§ **Work instruction**
The word "causal" marks the lines to copy; find all of them in the entries below.

Plain-text document sources:
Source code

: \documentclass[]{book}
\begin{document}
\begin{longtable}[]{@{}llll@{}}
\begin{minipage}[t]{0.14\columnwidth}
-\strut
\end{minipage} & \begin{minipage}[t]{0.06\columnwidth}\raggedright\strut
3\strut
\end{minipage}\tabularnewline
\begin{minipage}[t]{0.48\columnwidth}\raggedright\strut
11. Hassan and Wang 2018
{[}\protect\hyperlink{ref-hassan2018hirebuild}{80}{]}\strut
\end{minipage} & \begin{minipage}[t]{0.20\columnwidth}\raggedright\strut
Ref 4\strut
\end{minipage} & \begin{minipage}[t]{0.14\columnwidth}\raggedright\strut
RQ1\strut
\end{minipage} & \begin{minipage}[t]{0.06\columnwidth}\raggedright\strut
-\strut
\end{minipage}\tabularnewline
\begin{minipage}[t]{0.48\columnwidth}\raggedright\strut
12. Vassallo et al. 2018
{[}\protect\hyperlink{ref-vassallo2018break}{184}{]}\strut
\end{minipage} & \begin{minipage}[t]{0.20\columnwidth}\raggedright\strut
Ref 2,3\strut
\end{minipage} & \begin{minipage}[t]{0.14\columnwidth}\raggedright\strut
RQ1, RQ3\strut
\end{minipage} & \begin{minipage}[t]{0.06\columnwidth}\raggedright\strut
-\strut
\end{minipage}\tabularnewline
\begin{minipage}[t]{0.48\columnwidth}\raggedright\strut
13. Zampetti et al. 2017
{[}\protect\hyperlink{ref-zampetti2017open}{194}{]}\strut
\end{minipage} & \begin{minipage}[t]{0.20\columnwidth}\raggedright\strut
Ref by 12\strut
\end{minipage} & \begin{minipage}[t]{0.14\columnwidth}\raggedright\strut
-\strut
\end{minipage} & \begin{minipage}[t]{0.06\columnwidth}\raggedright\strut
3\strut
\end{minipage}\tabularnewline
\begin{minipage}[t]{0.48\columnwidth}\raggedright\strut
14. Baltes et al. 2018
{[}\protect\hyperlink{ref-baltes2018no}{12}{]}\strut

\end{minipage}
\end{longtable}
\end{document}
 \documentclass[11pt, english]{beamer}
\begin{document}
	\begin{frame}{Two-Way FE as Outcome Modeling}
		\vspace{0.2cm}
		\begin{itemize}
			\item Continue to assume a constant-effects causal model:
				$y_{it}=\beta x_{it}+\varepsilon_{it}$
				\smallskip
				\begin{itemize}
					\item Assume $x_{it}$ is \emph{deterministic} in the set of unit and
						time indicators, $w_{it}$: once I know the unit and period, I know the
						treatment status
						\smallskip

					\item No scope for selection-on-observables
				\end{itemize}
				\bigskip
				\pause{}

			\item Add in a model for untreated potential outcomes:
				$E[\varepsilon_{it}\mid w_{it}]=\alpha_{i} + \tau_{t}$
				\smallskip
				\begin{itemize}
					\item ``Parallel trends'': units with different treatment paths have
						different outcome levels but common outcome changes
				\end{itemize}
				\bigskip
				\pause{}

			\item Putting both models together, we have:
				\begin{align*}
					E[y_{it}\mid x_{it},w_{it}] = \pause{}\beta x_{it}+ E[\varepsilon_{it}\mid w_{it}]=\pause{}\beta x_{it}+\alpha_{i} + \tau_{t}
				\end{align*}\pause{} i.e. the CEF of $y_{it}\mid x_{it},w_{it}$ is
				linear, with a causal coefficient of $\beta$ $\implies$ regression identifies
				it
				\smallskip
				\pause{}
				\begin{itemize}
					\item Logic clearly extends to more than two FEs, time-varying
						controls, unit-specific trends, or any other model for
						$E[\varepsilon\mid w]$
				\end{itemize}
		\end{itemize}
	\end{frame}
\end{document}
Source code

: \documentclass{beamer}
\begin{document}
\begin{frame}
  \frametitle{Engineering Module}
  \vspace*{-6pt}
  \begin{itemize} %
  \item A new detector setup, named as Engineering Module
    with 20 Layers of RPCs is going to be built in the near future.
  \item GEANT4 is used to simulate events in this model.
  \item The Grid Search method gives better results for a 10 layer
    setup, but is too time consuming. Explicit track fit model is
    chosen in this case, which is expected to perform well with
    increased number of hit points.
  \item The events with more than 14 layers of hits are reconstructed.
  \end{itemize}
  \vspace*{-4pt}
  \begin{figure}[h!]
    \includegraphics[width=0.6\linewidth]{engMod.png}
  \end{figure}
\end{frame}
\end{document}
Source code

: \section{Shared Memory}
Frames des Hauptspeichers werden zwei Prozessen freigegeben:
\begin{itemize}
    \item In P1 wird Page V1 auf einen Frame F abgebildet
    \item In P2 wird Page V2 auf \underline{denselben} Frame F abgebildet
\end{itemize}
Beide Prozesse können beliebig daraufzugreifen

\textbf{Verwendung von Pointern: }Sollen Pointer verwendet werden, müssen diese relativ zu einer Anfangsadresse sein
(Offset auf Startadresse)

...

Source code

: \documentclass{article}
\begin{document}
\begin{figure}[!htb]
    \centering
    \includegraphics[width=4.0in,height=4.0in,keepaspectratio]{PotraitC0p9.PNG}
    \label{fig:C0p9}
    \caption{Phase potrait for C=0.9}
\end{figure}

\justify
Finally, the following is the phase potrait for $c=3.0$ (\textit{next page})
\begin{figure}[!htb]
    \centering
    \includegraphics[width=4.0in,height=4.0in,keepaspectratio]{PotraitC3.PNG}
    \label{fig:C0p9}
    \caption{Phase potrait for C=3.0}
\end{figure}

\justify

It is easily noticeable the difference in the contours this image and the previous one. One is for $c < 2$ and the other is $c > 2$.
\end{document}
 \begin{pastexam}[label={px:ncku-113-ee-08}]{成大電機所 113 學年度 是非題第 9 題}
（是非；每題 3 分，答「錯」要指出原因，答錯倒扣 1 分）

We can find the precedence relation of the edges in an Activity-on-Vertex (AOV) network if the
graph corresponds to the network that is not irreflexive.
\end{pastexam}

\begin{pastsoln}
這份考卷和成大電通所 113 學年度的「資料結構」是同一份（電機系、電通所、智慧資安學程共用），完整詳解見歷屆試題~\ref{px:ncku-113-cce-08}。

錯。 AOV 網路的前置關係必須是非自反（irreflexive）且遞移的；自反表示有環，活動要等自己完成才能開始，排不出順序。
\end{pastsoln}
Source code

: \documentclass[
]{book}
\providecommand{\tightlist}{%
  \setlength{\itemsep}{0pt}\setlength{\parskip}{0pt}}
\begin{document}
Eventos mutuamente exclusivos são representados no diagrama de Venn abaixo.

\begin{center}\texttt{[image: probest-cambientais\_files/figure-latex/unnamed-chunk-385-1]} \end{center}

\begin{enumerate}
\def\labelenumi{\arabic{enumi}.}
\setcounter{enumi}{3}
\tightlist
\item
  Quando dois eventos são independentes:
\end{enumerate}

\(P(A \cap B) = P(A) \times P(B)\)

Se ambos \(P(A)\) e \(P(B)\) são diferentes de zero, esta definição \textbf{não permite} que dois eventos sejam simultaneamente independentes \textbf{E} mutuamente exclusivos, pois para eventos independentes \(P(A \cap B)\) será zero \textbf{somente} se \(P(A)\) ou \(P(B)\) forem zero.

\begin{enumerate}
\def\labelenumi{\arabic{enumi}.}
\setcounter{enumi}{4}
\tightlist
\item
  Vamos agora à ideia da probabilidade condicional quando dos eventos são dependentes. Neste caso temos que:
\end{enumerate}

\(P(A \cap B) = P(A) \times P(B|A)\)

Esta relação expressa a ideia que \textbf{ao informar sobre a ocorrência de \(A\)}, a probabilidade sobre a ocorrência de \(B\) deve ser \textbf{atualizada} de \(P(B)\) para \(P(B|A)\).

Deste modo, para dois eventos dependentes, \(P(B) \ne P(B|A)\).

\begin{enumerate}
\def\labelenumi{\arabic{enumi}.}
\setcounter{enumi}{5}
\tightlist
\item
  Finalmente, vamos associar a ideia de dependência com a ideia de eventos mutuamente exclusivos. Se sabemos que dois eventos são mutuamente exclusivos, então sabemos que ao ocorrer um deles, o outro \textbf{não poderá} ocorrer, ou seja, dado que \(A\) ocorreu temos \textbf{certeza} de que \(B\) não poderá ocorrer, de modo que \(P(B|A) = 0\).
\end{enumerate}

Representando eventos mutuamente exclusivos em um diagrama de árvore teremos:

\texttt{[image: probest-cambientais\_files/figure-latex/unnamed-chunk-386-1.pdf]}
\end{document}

--

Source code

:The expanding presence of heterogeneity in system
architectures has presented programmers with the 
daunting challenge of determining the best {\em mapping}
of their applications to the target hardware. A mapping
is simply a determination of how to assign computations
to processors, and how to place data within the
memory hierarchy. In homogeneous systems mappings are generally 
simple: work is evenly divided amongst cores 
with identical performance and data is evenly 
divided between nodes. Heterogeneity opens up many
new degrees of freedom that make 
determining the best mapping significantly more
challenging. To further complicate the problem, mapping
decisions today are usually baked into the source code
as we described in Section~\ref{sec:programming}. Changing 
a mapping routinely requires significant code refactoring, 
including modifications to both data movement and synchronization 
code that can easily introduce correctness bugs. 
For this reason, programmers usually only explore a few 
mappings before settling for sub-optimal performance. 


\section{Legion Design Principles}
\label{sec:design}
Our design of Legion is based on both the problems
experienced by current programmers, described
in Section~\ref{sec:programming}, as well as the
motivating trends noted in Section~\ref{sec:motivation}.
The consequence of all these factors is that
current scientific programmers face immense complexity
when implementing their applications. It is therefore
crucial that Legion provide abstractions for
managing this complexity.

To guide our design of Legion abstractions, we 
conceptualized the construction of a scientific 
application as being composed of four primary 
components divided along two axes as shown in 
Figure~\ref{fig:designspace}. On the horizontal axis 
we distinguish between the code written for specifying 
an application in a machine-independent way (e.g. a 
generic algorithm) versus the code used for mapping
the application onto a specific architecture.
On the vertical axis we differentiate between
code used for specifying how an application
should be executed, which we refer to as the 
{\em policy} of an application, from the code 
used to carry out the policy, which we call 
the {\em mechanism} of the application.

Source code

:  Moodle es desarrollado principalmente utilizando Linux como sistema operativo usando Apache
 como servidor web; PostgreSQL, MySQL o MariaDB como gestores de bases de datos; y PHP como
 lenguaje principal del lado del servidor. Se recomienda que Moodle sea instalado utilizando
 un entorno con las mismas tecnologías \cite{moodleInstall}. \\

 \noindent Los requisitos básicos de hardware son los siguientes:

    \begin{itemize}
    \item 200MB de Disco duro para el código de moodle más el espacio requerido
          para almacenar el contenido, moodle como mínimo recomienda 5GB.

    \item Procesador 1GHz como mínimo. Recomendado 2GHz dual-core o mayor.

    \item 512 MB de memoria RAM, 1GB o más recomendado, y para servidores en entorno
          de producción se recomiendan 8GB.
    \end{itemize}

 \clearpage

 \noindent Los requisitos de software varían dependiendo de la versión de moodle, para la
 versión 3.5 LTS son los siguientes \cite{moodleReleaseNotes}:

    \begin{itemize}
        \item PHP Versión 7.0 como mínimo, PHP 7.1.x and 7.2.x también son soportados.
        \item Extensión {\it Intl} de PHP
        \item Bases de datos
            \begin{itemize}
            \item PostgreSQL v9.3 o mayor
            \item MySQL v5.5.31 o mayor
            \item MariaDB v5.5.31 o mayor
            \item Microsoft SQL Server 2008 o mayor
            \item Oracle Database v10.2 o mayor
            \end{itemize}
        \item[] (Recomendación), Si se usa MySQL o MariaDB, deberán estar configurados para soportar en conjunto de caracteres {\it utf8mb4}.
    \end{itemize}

§ **Response**
			\item Continue to assume a constant-effects causal model:
				linear, with a causal coefficient of $\beta$ $\implies$ regression identifies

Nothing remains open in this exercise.